The concept of lived religion designates a paradigm shift that questions the traditional scholarly constructions of religion as a doctrinal system defined by its religious experts and that identifies practice and everyday life as the loci of the making-of-religion. Following these notions, the three main objectives of the project are to form an integrated picture of scriptural practices in early Chirstianity, to enhance understanding of the texts in lived realities, and to construct diversity of perspectives within Late Antique Christianity by directing focus to the margins instead of the dominant center.
The turn to lived religion signifies a holistic view on religion that encompasses all aspects of religious life, from experts to individual practitioners, and permeates the field by emphasizing spirituality, materiality, and locality. Hence, the traditional dichotomies of doctrine and practice, institutional teaching and popular piety, are rejected and regarded inadequate in capturing religions as phenomena. In the study of antiquity, this approach helps us to think beyond the modern distinctions of sacred and secular, or philosophy and religion, altogether foreign to the period in question.
These aspects are represented in the project’s key concept of lived scriptures that captures and describes the aim of the project to situate biblical reception in the everyday lives of people while taking seriously both the fluidity of the biblical texts and the diversity of the early Christian movement. The focus is on the reciprocal relations between scriptures and their various users that manifest themselves in the processes of designating (certain) texts as holy and of imitating things ‘biblical’ in one’s life. The focal questions include, on the one hand, how written documents and other ancient sources reflected ways in which early Jewish and Christian reception of scriptures shaped lived realities and, on the other hand, how lived realities shaped Jewish and Christian scriptures and their reception.
This project promotes the notion of reception in order to expand the historical reality that surrounds texts from their primary producers to their audiences, including various users and interpreters who partake in the constructions of their meanings.
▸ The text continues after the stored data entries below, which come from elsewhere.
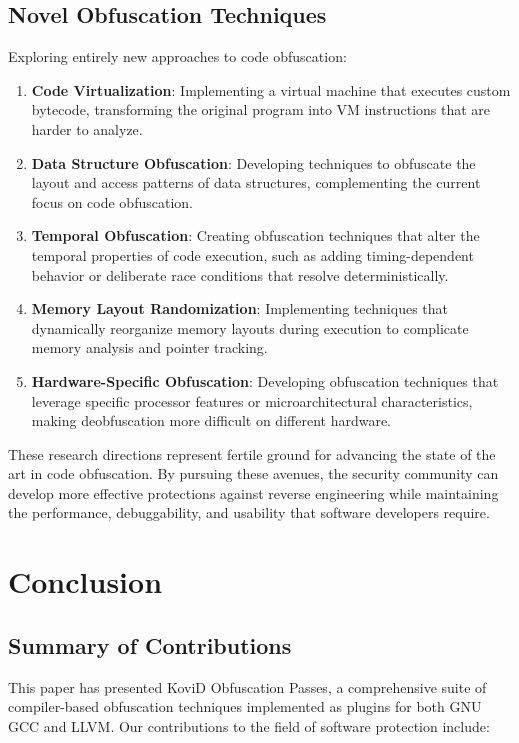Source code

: \documentclass[conference]{IEEEtran}
\begin{document}
\subsection{Novel Obfuscation Techniques}

Exploring entirely new approaches to code obfuscation:

\begin{enumerate}
    \item \textbf{Code Virtualization}: Implementing a virtual machine that executes custom bytecode, transforming the original program into VM instructions that are harder to analyze.
    
    \item \textbf{Data Structure Obfuscation}: Developing techniques to obfuscate the layout and access patterns of data structures, complementing the current focus on code obfuscation.
    
    \item \textbf{Temporal Obfuscation}: Creating obfuscation techniques that alter the temporal properties of code execution, such as adding timing-dependent behavior or deliberate race conditions that resolve deterministically.
    
    \item \textbf{Memory Layout Randomization}: Implementing techniques that dynamically reorganize memory layouts during execution to complicate memory analysis and pointer tracking.
    
    \item \textbf{Hardware-Specific Obfuscation}: Developing obfuscation techniques that leverage specific processor features or microarchitectural characteristics, making deobfuscation more difficult on different hardware.
\end{enumerate}

These research directions represent fertile ground for advancing the state of the art in code obfuscation. By pursuing these avenues, the security community can develop more effective protections against reverse engineering while maintaining the performance, debuggability, and usability that software developers require.

\section{Conclusion}

\subsection{Summary of Contributions}
This paper has presented KoviD Obfuscation Passes, a comprehensive suite of compiler-based obfuscation techniques implemented as plugins for both GNU GCC and LLVM. Our contributions to the field of software protection include:
\end{document}
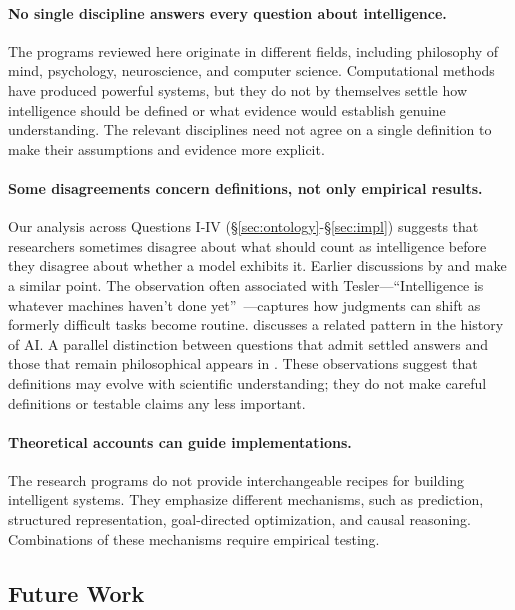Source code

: \documentclass[acmsmall,screen,review,anonymous]{acmart}
\begin{document}
\paragraph{No single discipline answers every question about intelligence.}
The programs reviewed here originate in different fields, including philosophy of mind, psychology, neuroscience, and computer science.
%
Computational methods have produced powerful systems, but they do not by themselves settle how intelligence should be defined or what evidence would establish genuine understanding.
%
The relevant disciplines need not agree on a single definition to make their assumptions and evidence more explicit.

\paragraph{Some disagreements concern definitions, not only empirical results.}
Our analysis across Questions I-IV (\S\ref{sec:ontology}-\S\ref{sec:impl}) suggests that researchers sometimes disagree about what should count as intelligence before they disagree about whether a model exhibits it.
%
Earlier discussions by \citet{legg2007collectiondefinitionsintelligence} and \citet{wang2019define} make a similar point.
%
The observation often associated with Tesler---``Intelligence is whatever machines haven't done yet''~\citep{tesler1970}---captures how judgments can shift as formerly difficult tasks become routine.
%
\citet{chollet2019measureintelligence} discusses a related pattern in the history of AI.
%
A parallel distinction between questions that admit settled answers and those that remain philosophical appears in \citet{russell1997problems}.
%
These observations suggest that definitions may evolve with scientific understanding; they do not make careful definitions or testable claims any less important.

\paragraph{Theoretical accounts can guide implementations.}
The research programs do not provide interchangeable recipes for building intelligent systems.
%
They emphasize different mechanisms, such as prediction, structured representation, goal-directed optimization, and causal reasoning.
%
Combinations of these mechanisms require empirical testing.

\subsection{Future Work}
\label{subsec:future-work}
\end{document}
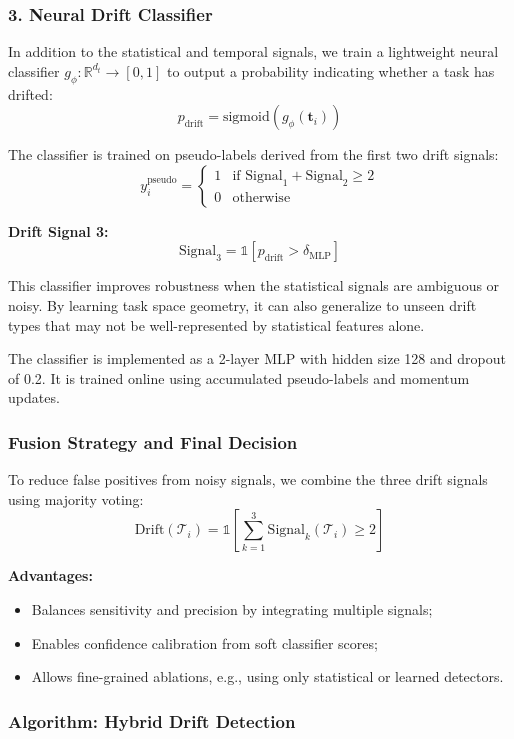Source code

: \documentclass[conference]{IEEEtran}
\begin{document}
\subsubsection*{3. Neural Drift Classifier}

In addition to the statistical and temporal signals, we train a lightweight neural classifier $g_\phi: \mathbb{R}^{d_t} \rightarrow [0,1]$ to output a probability indicating whether a task has drifted:
\[
p_{\text{drift}} = \text{sigmoid}(g_\phi(\mathbf{t}_i))
\]

The classifier is trained on pseudo-labels derived from the first two drift signals:
\[
y_i^{\text{pseudo}} = 
\begin{cases}
1 & \text{if Signal}_1 + \text{Signal}_2 \geq 2 \\
0 & \text{otherwise}
\end{cases}
\]

\textbf{Drift Signal 3:}
\[
\text{Signal}_3 = \mathbb{1}[p_{\text{drift}} > \delta_{\text{MLP}}]
\]

This classifier improves robustness when the statistical signals are ambiguous or noisy. By learning task space geometry, it can also generalize to unseen drift types that may not be well-represented by statistical features alone.

The classifier is implemented as a 2-layer MLP with hidden size 128 and dropout of 0.2. It is trained online using accumulated pseudo-labels and momentum updates.

\subsubsection*{Fusion Strategy and Final Decision}

To reduce false positives from noisy signals, we combine the three drift signals using majority voting:
\[
\text{Drift}(\mathcal{T}_i) = \mathbb{1}\left[\sum_{k=1}^3 \text{Signal}_k(\mathcal{T}_i) \geq 2 \right]
\]

\textbf{Advantages:}
\begin{itemize}
    \item Balances sensitivity and precision by integrating multiple signals;
    \item Enables confidence calibration from soft classifier scores;
    \item Allows fine-grained ablations, e.g., using only statistical or learned detectors.
\end{itemize}

\subsubsection*{Algorithm: Hybrid Drift Detection}
\end{document}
Our research is informed by culture critical and gender critical approaches, appreciating the corporeality of the past. Focusing on biblical texts as lived scriptures, we take into account the situatedness of each textual act, in a particular sociohistorical, cultural and geographical location.
This project takes up the challenge to map out potential social contexts where biblical texts were used. There is scattered evidence to answer questions such as to whom ancient texts were produced and for what purposes, and this is crucial knowledge when constructing what kind of an impact texts had on their hearers and readers. The transmission and preservation of biblical texts attest to the fact that there were people who read and cherished them.
This project promotes the notion of reception in order to expand the historical reality that surrounds texts from their primary producers to their audiences, including various users and interpreters who partake in the constructions of their meanings. Our research is informed by culture critical and gender critical approaches, appreciating the corporeality of the past. Focusing on biblical texts as lived scriptures, we take into account the situatedness of each textual act, in a particular sociohistorical, cultural and geographical location.
This project takes up the challenge to map out potential social contexts where biblical texts were used. There is scattered evidence to answer questions such as to whom ancient texts were produced and for what purposes, and this is crucial knowledge when constructing what kind of an impact texts had on their hearers and readers. The transmission and preservation of biblical texts attest to the fact that there were people who read and cherished them.
This project promotes the notion of reception in order to expand the historical reality that surrounds texts from their primary producers to their audiences, including various users and interpreters who partake in the constructions of their meanings. Our research is informed by culture critical and gender critical approaches, appreciating the corporeality of the past. Focusing on biblical texts as lived scriptures, we take into account the situatedness of each textual act, in a particular sociohistorical, cultural and geographical location.
This project takes up the challenge to map out potential social contexts where biblical texts were used. There is scattered evidence to answer questions such as to whom ancient texts were produced and for what purposes, and this is crucial knowledge when constructing what kind of an impact texts had on their hearers and readers. The transmission and preservation of biblical texts attest to the fact that there were people who read and cherished them.
The gendered power play concerns all genders; questions of power, influence, and honour are also women’s questions, simply because the interconnections between the male and female cannot be historically denied. It is methodologically challenging that most ancient texts are limited to the male and elite viewpoint, even though the Christian movement was never exclusively male and elite. However, even though an elite male viewpoint often represents a hegemony, there is no such thing as ‘the’ male elite – not unless it is constantly reproduced.
We take as our task the imagination and construction of other perspectives, as it is clear that these have existed even when the more dominant ones tend to overshadow them in sources. Scholarship has the ethical imperative of imagining what is other than the most obvious, dominant viewpoints and to reconstruct diversity of the past. The fundamental perspective offered by the analytical concept of lived religion is to unpack established binaries, including that between core and margins, which entails destabilizing the margins and bringing them to the centre. To move beyond the obvious and the dominant, we proceed by re-describing the texts in relation to different Late Antique contexts, including both the familiar and unfamiliar in them, without trying first to explain them in using anachronistic concepts and categories and other ways that accommodate present-day readers. Only after understanding the lived reality in which the text has taken shape can we begin to challenge and question the views reflected in the source and try to address views other than the predominant perspective.